Advice from a 2nd grade classroom
By: @SGroshell

ISHANnametag
Your classroom is incredibly important. Students will come to your door, make friends, and hopefully even learn a thing or two for the next 180 days in that room.

In order for them to be successful, your classroom has to feel like a safe place. And to do that, you should make it theirs. Here are a few important elements to any classroom that you could do before the first day of school, but would be better done by your students.

1. Class Rules:
These are the number one thing that I never hang on my wall before the students arrive. I am in charge of my students, but it is their classroom. They deserve to have a part in discussing and understanding what rules our class will abide by. Evey year I have taught, students have brainstormed ideas of good rules and we have ended up being able to narrow them down to these same three:

-Be respectful
-Be responsible
-Be safe

Although it doesn’t look like there is much difference between this and if I had written them down on my own, going through the process of deciding what is important to us puts meaning behind those words and creates an ownership of them.

2. Name Tags:
Cutesy pre-printed name tags look fantastic in pictures, but they are a wasted opportunity to display the personality of your students. Their desk is their space and it should show that! I give my kids a blank piece of paper cut in half horizontally and let them design their name tags on the first day of school. In fact, watching them decorate is a great first introduction for me into their unique personalities. It is interesting to see who takes time on every detail of their pictures, who attempts the ambitious bubble letters, and even who whips through the task and is ready for the next thing. I then laminate the name tags and keep them for the rest of the year.
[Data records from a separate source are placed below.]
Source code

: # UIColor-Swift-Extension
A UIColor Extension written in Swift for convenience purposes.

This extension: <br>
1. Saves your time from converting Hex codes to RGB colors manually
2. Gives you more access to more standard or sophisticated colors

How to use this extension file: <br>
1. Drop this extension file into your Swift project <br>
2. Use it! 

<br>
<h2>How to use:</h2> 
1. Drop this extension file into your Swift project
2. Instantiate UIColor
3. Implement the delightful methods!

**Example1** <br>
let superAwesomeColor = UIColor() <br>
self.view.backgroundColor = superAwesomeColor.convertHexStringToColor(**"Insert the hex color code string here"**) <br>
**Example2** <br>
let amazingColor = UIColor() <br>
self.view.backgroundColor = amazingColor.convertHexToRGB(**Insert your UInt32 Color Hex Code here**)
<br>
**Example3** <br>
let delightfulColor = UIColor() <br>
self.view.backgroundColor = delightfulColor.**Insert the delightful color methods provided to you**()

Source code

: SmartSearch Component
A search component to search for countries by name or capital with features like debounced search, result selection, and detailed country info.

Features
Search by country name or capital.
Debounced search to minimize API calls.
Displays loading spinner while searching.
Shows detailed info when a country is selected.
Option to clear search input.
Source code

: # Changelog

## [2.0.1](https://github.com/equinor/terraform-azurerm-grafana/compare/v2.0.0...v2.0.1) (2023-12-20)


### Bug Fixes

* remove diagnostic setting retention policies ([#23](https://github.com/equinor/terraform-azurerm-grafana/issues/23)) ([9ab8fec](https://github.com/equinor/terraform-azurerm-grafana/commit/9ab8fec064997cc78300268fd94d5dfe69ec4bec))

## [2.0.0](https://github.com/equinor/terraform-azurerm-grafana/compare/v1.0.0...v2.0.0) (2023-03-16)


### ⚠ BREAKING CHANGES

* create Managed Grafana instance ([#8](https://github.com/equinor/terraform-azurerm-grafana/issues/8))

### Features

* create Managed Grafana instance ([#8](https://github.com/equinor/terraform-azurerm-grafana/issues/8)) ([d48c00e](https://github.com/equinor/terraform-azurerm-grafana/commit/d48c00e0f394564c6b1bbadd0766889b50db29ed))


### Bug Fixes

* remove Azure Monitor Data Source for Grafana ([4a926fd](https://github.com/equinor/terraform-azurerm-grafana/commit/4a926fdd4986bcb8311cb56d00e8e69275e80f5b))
3. Comprehension Strategies:
One of the best pieces of advice I got about my classroom walls is to never put anything up you haven’t taught. If you fill your walls with posters, they will become like background designs that students largely ignore. Instead, slowly add strategy cards or posters to the walls as you teach them and continually refer back to the posters so the students understand how to do the same.

4. PYP Attitudes/Learner Profile:
I work in a PYP school and as part of that we teach the PYP Attitudes and IB Learner Profile. They are fantastic and really teach kids how to be the best they can be and give them the language to talk about it. However, if these are put up on the wall at the beginning of the year, it is easy for them to have the same fate as the comprehension strategies. My class discusses the attitudes and profile and makes the posters themselves.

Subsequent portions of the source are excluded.